Stored data entries:
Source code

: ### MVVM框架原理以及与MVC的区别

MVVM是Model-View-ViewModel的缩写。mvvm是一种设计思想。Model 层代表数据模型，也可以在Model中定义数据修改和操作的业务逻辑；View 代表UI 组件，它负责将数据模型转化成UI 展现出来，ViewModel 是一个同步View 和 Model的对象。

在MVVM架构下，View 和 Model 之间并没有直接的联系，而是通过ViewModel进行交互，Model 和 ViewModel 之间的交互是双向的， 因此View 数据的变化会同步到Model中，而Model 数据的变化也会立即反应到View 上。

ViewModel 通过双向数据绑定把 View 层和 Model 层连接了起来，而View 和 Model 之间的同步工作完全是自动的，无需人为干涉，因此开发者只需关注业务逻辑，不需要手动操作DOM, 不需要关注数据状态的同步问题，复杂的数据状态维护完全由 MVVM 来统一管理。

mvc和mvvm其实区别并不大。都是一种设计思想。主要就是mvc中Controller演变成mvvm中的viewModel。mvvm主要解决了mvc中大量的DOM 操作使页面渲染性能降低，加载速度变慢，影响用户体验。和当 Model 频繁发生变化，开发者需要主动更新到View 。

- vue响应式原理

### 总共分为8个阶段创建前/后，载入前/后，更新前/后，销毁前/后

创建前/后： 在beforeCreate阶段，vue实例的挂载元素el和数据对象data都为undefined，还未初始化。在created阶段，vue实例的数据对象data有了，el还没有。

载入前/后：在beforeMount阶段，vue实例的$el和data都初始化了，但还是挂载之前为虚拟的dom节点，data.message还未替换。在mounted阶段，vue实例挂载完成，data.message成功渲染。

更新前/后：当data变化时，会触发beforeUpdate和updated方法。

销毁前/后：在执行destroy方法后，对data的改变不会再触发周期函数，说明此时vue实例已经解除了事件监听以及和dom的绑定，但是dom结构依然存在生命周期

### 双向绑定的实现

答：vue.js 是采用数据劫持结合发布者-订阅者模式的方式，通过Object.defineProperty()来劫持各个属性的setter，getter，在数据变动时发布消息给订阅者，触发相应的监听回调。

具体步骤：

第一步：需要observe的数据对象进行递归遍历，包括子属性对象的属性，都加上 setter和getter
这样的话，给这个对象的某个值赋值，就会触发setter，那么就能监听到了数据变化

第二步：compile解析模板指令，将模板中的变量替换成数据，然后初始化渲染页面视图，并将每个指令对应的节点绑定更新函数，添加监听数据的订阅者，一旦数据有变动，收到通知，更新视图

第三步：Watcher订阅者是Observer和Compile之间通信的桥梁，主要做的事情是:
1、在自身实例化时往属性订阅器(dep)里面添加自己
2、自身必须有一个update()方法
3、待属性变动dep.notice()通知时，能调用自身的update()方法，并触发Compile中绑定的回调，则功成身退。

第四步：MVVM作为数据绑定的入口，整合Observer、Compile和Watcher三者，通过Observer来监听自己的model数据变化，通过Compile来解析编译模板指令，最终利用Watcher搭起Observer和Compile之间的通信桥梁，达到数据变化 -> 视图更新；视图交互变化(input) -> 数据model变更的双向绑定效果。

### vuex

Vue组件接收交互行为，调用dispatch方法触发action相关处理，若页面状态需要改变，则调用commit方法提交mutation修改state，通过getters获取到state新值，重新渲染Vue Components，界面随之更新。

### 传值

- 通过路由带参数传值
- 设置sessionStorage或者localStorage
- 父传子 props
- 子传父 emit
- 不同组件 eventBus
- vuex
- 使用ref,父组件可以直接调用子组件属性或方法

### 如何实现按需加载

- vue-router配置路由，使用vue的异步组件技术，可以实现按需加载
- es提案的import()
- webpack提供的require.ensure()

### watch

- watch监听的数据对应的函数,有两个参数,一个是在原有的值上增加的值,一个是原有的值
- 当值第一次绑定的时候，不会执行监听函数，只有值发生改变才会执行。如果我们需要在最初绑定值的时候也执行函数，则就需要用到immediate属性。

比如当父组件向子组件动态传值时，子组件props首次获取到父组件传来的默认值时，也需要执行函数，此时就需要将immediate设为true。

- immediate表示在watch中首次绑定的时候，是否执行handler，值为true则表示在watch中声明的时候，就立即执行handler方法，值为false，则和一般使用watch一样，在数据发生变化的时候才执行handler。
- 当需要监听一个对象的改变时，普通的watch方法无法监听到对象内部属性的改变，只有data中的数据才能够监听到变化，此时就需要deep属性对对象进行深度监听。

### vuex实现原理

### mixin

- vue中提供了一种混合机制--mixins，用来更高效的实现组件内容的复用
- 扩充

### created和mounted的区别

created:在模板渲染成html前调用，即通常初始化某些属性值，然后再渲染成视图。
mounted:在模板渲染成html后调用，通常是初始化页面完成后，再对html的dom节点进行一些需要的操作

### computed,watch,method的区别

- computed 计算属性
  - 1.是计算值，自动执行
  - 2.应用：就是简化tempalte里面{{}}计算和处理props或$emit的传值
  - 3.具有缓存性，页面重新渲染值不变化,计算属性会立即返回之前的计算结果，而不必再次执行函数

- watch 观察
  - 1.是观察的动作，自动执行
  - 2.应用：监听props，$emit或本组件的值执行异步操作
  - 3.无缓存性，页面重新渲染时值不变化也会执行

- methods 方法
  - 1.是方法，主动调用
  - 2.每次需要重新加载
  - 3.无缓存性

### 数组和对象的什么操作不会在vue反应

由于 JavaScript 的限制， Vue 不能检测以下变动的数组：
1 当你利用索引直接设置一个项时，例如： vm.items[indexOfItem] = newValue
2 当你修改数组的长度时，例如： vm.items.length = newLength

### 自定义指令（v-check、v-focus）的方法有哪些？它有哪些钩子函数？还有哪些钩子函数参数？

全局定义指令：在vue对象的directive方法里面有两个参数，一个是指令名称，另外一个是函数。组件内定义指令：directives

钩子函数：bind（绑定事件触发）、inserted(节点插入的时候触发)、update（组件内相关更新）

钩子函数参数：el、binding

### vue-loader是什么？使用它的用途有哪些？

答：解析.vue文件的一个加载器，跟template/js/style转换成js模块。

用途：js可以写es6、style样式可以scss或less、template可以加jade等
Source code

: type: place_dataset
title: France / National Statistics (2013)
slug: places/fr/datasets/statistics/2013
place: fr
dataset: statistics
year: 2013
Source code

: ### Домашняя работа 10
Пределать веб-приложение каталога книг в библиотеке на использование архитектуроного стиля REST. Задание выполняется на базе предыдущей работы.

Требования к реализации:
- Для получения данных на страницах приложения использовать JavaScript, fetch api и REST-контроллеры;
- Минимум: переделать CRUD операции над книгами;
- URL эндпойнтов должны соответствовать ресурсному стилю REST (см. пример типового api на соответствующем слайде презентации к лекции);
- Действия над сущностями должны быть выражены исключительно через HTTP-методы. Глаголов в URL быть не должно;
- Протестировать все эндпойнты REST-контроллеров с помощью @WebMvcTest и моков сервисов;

> _Task prompt_:
The records need to be set down again without a single difference.

> _Output_:
Source code

: ### MVVM框架原理以及与MVC的区别

MVVM是Model-View-ViewModel的缩写。mvvm是一种设计思想。Model 层代表数据模型，也可以在Model中定义数据修改和操作的业务逻辑；View 代表UI 组件，它负责将数据模型转化成UI 展现出来，ViewModel 是一个同步View 和 Model的对象。

在MVVM架构下，View 和 Model 之间并没有直接的联系，而是通过ViewModel进行交互，Model 和 ViewModel 之间的交互是双向的， 因此View 数据的变化会同步到Model中，而Model 数据的变化也会立即反应到View 上。

ViewModel 通过双向数据绑定把 View 层和 Model 层连接了起来，而View 和 Model 之间的同步工作完全是自动的，无需人为干涉，因此开发者只需关注业务逻辑，不需要手动操作DOM, 不需要关注数据状态的同步问题，复杂的数据状态维护完全由 MVVM 来统一管理。

mvc和mvvm其实区别并不大。都是一种设计思想。主要就是mvc中Controller演变成mvvm中的viewModel。mvvm主要解决了mvc中大量的DOM 操作使页面渲染性能降低，加载速度变慢，影响用户体验。和当 Model 频繁发生变化，开发者需要主动更新到View 。

- vue响应式原理

### 总共分为8个阶段创建前/后，载入前/后，更新前/后，销毁前/后

创建前/后： 在beforeCreate阶段，vue实例的挂载元素el和数据对象data都为undefined，还未初始化。在created阶段，vue实例的数据对象data有了，el还没有。

载入前/后：在beforeMount阶段，vue实例的$el和data都初始化了，但还是挂载之前为虚拟的dom节点，data.message还未替换。在mounted阶段，vue实例挂载完成，data.message成功渲染。

更新前/后：当data变化时，会触发beforeUpdate和updated方法。

销毁前/后：在执行destroy方法后，对data的改变不会再触发周期函数，说明此时vue实例已经解除了事件监听以及和dom的绑定，但是dom结构依然存在生命周期

### 双向绑定的实现

答：vue.js 是采用数据劫持结合发布者-订阅者模式的方式，通过Object.defineProperty()来劫持各个属性的setter，getter，在数据变动时发布消息给订阅者，触发相应的监听回调。

具体步骤：

第一步：需要observe的数据对象进行递归遍历，包括子属性对象的属性，都加上 setter和getter
这样的话，给这个对象的某个值赋值，就会触发setter，那么就能监听到了数据变化

第二步：compile解析模板指令，将模板中的变量替换成数据，然后初始化渲染页面视图，并将每个指令对应的节点绑定更新函数，添加监听数据的订阅者，一旦数据有变动，收到通知，更新视图

第三步：Watcher订阅者是Observer和Compile之间通信的桥梁，主要做的事情是:
1、在自身实例化时往属性订阅器(dep)里面添加自己
2、自身必须有一个update()方法
3、待属性变动dep.notice()通知时，能调用自身的update()方法，并触发Compile中绑定的回调，则功成身退。

第四步：MVVM作为数据绑定的入口，整合Observer、Compile和Watcher三者，通过Observer来监听自己的model数据变化，通过Compile来解析编译模板指令，最终利用Watcher搭起Observer和Compile之间的通信桥梁，达到数据变化 -> 视图更新；视图交互变化(input) -> 数据model变更的双向绑定效果。

### vuex

Vue组件接收交互行为，调用dispatch方法触发action相关处理，若页面状态需要改变，则调用commit方法提交mutation修改state，通过getters获取到state新值，重新渲染Vue Components，界面随之更新。

### 传值

- 通过路由带参数传值
- 设置sessionStorage或者localStorage
- 父传子 props
- 子传父 emit
- 不同组件 eventBus
- vuex
- 使用ref,父组件可以直接调用子组件属性或方法

### 如何实现按需加载

- vue-router配置路由，使用vue的异步组件技术，可以实现按需加载
- es提案的import()
- webpack提供的require.ensure()

### watch

- watch监听的数据对应的函数,有两个参数,一个是在原有的值上增加的值,一个是原有的值
- 当值第一次绑定的时候，不会执行监听函数，只有值发生改变才会执行。如果我们需要在最初绑定值的时候也执行函数，则就需要用到immediate属性。

比如当父组件向子组件动态传值时，子组件props首次获取到父组件传来的默认值时，也需要执行函数，此时就需要将immediate设为true。

- immediate表示在watch中首次绑定的时候，是否执行handler，值为true则表示在watch中声明的时候，就立即执行handler方法，值为false，则和一般使用watch一样，在数据发生变化的时候才执行handler。
- 当需要监听一个对象的改变时，普通的watch方法无法监听到对象内部属性的改变，只有data中的数据才能够监听到变化，此时就需要deep属性对对象进行深度监听。

### vuex实现原理

### mixin

- vue中提供了一种混合机制--mixins，用来更高效的实现组件内容的复用
- 扩充

### created和mounted的区别

created:在模板渲染成html前调用，即通常初始化某些属性值，然后再渲染成视图。
mounted:在模板渲染成html后调用，通常是初始化页面完成后，再对html的dom节点进行一些需要的操作

### computed,watch,method的区别

- computed 计算属性
  - 1.是计算值，自动执行
  - 2.应用：就是简化tempalte里面{{}}计算和处理props或$emit的传值
  - 3.具有缓存性，页面重新渲染值不变化,计算属性会立即返回之前的计算结果，而不必再次执行函数

- watch 观察
  - 1.是观察的动作，自动执行
  - 2.应用：监听props，$emit或本组件的值执行异步操作
  - 3.无缓存性，页面重新渲染时值不变化也会执行

- methods 方法
  - 1.是方法，主动调用
  - 2.每次需要重新加载
  - 3.无缓存性

### 数组和对象的什么操作不会在vue反应

由于 JavaScript 的限制， Vue 不能检测以下变动的数组：
1 当你利用索引直接设置一个项时，例如： vm.items[indexOfItem] = newValue
2 当你修改数组的长度时，例如： vm.items.length = newLength

### 自定义指令（v-check、v-focus）的方法有哪些？它有哪些钩子函数？还有哪些钩子函数参数？

全局定义指令：在vue对象的directive方法里面有两个参数，一个是指令名称，另外一个是函数。组件内定义指令：directives

钩子函数：bind（绑定事件触发）、inserted(节点插入的时候触发)、update（组件内相关更新）

钩子函数参数：el、binding

### vue-loader是什么？使用它的用途有哪些？

答：解析.vue文件的一个加载器，跟template/js/style转换成js模块。

用途：js可以写es6、style样式可以scss或less、template可以加jade等
Source code

: type: place_dataset
title: France / National Statistics (2013)
slug: places/fr/datasets/statistics/2013
place: fr
dataset: statistics
year: 2013
Source code

: ### Домашняя работа 10
Пределать веб-приложение каталога книг в библиотеке на использование архитектуроного стиля REST. Задание выполняется на базе предыдущей работы.

Требования к реализации:
- Для получения данных на страницах приложения использовать JavaScript, fetch api и REST-контроллеры;
- Минимум: переделать CRUD операции над книгами;
- URL эндпойнтов должны соответствовать ресурсному стилю REST (см. пример типового api на соответствующем слайде презентации к лекции);
- Действия над сущностями должны быть выражены исключительно через HTTP-методы. Глаголов в URL быть не должно;
- Протестировать все эндпойнты REST-контроллеров с помощью @WebMvcTest и моков сервисов;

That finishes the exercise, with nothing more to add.